Aerobic mitochondrion

Despite intensive searches in the whole-genome assemblies and transcriptomes covering a complete infection cycle for both Amoebophrya strains, we were unable to identify two (cox3 and cob) of the canonical mitochondrial-encoded genes. However, we have identified partial candidate sequences for cox1 similar to fragments reported from the recently published AT5 genome [23] and corresponding to the metal-binding sites located near the C-end of the protein (data not shown). These two fragments have signal peptides (according to TargetP v.2) in both Amoebophrya strains, with GC content (53.75–54.56% and 58.39–58.48% for A25 and A120, respectively) similar to cox2 which is located in the nuclear genome. We recovered key components of the mitochondrial DNA replication machinery, including a homolog of plant organellar DNA polymerases (POPs). We also identified important components of the mitochondrial gene expression machinery, including a DNA-directed RNA polymerase (RPOT or RNAP), along with 31 mitochondrial ribosomal proteins (21 large and nine small subunit proteins, respectively) and a monomeric phenylalanine-tRNA (FARS2) ligase (Table S3, Fig. 1). These organellar genes were moderately to highly expressed in both Amoebophrya strains.

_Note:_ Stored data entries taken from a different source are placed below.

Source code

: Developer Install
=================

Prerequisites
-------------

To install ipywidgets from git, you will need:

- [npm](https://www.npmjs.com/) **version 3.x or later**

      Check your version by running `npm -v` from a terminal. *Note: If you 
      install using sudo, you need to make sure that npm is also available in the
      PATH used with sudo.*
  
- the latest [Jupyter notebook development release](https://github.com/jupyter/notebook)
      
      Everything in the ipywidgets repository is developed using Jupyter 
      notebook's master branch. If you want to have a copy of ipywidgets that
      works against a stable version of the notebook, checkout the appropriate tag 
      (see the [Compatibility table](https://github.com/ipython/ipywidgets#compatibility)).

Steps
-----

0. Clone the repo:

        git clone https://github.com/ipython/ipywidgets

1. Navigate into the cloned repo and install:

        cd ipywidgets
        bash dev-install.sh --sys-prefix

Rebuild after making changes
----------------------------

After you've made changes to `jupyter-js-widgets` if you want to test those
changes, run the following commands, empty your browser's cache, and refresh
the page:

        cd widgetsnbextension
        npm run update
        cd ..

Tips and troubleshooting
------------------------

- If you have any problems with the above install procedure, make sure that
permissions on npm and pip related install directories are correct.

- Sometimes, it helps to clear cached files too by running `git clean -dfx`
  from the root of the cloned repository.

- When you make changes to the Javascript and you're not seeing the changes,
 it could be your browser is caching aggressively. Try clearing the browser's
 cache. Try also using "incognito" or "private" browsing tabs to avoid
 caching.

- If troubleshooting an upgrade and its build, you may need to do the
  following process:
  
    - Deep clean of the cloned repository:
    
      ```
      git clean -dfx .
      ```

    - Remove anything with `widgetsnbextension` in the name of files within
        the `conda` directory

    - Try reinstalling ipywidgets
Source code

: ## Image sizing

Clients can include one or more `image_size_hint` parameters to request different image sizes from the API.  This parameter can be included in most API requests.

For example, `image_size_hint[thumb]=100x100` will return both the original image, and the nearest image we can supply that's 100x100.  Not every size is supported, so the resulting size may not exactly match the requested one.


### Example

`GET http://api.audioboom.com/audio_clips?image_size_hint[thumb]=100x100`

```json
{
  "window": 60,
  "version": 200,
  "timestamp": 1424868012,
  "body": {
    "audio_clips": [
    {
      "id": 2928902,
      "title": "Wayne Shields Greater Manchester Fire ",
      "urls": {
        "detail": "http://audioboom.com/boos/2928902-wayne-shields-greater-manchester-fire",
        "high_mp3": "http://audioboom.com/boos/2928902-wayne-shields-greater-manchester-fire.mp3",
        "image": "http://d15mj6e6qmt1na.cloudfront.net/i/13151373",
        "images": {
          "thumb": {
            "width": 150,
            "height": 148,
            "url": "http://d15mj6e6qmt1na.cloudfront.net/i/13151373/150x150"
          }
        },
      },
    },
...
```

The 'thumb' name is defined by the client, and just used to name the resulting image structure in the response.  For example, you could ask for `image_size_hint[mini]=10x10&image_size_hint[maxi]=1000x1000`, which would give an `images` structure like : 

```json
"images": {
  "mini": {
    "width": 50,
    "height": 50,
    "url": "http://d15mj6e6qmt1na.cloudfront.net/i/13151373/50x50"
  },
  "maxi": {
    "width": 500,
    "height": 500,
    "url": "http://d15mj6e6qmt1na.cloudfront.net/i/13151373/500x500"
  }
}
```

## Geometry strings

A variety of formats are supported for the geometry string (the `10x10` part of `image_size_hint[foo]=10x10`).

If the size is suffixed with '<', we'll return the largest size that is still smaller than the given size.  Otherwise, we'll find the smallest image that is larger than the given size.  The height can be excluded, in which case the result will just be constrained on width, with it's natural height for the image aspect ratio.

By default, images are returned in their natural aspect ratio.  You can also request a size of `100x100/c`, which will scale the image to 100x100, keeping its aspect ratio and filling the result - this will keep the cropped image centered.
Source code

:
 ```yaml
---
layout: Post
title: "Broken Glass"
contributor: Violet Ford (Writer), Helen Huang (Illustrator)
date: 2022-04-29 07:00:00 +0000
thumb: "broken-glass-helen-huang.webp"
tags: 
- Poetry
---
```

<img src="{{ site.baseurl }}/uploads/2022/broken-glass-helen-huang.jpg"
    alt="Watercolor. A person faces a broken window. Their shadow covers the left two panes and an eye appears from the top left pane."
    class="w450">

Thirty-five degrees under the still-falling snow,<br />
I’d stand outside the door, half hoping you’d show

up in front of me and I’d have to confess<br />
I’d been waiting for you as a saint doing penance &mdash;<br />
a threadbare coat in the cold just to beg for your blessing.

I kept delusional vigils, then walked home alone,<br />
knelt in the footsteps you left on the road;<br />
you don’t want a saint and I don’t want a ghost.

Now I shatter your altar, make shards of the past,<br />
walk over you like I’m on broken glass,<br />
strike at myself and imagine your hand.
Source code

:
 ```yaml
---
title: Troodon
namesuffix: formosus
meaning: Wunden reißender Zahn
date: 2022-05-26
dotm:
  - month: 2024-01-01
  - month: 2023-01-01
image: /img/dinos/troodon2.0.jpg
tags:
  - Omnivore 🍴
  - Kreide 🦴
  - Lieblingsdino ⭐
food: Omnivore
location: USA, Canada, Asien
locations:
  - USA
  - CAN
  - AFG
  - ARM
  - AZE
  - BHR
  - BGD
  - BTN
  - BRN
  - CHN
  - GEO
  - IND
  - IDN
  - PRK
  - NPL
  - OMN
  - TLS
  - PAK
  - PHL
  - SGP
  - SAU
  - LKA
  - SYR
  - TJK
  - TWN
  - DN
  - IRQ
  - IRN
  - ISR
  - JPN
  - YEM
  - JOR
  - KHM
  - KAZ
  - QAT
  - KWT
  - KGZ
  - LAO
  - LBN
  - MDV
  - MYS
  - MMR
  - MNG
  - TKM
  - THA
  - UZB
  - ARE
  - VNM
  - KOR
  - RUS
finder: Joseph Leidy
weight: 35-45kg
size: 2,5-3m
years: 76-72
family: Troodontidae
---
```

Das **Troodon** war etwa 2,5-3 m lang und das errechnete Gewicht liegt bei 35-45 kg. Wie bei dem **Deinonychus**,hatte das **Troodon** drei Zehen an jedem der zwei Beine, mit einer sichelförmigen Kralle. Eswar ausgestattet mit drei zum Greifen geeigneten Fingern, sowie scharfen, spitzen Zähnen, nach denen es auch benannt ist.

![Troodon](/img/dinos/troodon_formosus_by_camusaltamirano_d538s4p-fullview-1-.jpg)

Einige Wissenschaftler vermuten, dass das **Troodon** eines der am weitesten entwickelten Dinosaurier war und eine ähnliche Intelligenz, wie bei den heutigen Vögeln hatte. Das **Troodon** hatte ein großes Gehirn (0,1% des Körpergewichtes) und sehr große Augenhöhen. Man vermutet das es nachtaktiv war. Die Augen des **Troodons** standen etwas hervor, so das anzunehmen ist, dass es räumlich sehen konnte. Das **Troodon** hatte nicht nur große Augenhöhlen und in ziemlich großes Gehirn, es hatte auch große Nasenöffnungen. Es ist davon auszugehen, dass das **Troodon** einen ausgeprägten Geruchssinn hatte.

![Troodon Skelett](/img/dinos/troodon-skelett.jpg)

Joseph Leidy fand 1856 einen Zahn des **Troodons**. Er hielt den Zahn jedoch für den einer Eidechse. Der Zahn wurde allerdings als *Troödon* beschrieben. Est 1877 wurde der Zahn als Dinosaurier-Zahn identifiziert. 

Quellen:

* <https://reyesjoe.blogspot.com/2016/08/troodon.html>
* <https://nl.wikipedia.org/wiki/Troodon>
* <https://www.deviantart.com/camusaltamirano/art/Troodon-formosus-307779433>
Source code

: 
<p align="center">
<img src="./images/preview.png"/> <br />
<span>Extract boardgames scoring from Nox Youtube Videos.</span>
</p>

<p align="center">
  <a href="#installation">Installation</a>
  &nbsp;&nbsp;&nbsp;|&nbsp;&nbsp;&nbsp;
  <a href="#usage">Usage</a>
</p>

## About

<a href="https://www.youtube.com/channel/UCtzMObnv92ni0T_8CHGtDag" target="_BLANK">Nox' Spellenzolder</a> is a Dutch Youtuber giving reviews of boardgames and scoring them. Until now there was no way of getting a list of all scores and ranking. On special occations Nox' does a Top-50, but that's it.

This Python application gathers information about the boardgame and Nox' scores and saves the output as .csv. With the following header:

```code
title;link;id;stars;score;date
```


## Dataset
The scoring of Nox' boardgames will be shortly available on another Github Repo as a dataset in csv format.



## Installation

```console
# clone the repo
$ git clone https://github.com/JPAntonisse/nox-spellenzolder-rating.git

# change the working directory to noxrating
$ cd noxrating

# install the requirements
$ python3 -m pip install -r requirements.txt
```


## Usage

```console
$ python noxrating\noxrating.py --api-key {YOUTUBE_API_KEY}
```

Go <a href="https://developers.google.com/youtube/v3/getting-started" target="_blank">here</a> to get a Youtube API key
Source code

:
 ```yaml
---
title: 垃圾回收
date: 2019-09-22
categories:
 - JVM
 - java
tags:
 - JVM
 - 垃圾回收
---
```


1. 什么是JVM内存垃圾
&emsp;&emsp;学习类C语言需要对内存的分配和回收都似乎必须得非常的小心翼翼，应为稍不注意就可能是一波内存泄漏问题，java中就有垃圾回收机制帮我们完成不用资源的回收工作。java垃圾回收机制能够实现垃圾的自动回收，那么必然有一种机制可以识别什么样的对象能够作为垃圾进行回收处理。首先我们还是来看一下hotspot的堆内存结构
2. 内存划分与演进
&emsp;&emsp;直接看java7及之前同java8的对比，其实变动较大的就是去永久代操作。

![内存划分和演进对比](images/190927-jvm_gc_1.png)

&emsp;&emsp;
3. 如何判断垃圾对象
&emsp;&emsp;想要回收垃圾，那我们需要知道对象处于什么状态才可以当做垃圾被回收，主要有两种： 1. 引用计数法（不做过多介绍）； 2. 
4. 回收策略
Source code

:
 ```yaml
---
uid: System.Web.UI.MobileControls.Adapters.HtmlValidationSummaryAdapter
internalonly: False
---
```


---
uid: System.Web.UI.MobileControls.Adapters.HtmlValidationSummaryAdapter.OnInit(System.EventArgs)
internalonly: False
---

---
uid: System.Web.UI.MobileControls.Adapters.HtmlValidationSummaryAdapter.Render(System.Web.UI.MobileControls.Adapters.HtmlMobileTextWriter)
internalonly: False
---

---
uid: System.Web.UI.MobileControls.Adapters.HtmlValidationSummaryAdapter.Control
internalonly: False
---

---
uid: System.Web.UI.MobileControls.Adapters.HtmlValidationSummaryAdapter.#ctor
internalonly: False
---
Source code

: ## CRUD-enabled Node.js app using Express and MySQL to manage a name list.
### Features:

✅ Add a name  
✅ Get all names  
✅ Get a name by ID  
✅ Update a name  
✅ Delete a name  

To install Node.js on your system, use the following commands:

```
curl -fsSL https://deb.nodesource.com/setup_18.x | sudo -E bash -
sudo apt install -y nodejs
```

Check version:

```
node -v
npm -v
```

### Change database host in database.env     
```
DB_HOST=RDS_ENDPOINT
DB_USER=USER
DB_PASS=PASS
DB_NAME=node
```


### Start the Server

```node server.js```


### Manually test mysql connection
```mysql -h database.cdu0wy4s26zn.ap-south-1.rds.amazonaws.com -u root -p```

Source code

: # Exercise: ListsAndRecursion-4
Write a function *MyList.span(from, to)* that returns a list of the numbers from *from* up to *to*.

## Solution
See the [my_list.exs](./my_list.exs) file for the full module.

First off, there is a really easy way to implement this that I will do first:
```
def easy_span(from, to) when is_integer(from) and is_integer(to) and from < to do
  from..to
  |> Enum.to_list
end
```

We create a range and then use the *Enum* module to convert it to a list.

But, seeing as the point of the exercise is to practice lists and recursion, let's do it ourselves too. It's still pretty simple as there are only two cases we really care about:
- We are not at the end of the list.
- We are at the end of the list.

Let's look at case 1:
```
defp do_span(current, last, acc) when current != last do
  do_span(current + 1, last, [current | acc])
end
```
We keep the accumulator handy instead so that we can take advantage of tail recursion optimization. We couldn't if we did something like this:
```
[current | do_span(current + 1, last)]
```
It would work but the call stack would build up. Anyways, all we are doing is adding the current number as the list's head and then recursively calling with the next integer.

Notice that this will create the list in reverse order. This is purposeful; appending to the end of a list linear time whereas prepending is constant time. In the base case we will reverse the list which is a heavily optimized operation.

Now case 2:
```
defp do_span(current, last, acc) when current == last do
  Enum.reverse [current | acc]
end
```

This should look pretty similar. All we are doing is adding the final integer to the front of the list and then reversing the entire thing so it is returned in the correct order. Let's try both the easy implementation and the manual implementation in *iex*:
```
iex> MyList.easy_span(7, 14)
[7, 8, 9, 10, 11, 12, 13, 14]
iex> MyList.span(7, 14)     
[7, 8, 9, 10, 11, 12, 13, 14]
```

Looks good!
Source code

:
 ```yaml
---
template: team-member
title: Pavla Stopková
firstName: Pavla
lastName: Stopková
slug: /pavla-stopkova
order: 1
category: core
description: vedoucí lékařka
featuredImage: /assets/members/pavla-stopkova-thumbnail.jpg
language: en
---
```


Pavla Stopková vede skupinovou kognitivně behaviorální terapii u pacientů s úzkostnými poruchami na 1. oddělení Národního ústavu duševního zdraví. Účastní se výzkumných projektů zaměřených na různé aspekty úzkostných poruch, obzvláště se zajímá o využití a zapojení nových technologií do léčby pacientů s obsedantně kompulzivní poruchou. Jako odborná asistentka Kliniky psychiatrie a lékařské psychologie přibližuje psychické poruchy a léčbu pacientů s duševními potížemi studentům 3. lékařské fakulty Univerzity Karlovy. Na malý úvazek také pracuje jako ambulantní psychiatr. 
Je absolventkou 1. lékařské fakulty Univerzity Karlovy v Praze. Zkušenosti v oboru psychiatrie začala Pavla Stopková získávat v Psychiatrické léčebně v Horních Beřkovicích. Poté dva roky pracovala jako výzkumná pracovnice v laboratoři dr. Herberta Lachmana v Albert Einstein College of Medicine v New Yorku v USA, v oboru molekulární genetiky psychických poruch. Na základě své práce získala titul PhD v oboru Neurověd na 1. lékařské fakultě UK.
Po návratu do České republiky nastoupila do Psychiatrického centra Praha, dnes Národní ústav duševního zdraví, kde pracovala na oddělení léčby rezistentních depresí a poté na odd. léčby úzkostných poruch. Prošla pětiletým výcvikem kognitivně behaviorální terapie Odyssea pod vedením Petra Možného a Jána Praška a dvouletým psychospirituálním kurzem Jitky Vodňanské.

We explored whether the Amoebophrya mitochondrion could fulfill aerobic functions related to cellular respiration. Complex I (NADH: ubiquinone oxidoreductase) of the electron transport chain (ETC) has been replaced by an alternative non-electric NAD(P)H:ubiquinone reductase (NDH2 or NDA), and complex II succinate:ubiquinone dehydrogenase (SDH) appears to lack the two membrane-anchoring subunits SDHC and SDHD, a feature that likely evolved early in myzozoans (Fig. 1). Electron donors to the ubiquinone pool include the SDH and the electron transfer flavoprotein:ubiquinone oxidoreductase (ETFQO) complexes, the dihydroorotate: ubiquinone oxidoreductase (DHODH) protein, the glycerol 3-phosphate dehydrogenase (G3PDH) protein, NDH2, and a malate:quinone dehydrogenase (MQO). Interestingly, we found no trace of the anaerobic-related sulfide:ubiquinone oxidoreductase (SQO) in either Amoebophrya strains, in contrast to what has been described in chromerids. Complex III (ubiquinol:cytochrome c oxidoreductase) has also been lost, leading to a break in the ETC where the electrons from the ubiquinone pool (Q) are dissipated by an alternative oxidase (AOX) (Fig. 1). The reduction of cytochrome C is likely carried out by an L-galactono-1,4-lactone dehydrogenase (G14LDH), a membrane-bound d-lactate:cytochrome c (D-LDH), and l-lactate:cytochrome c (L-LDH or cytochrome b2) oxidoreductases. Interestingly, both dinoflagellates and closely related lineages (Perkinsus and Amoebophrya) have lost the canonical pathway to produce ubiquinone, which is still present in apicomplexans and chromerids.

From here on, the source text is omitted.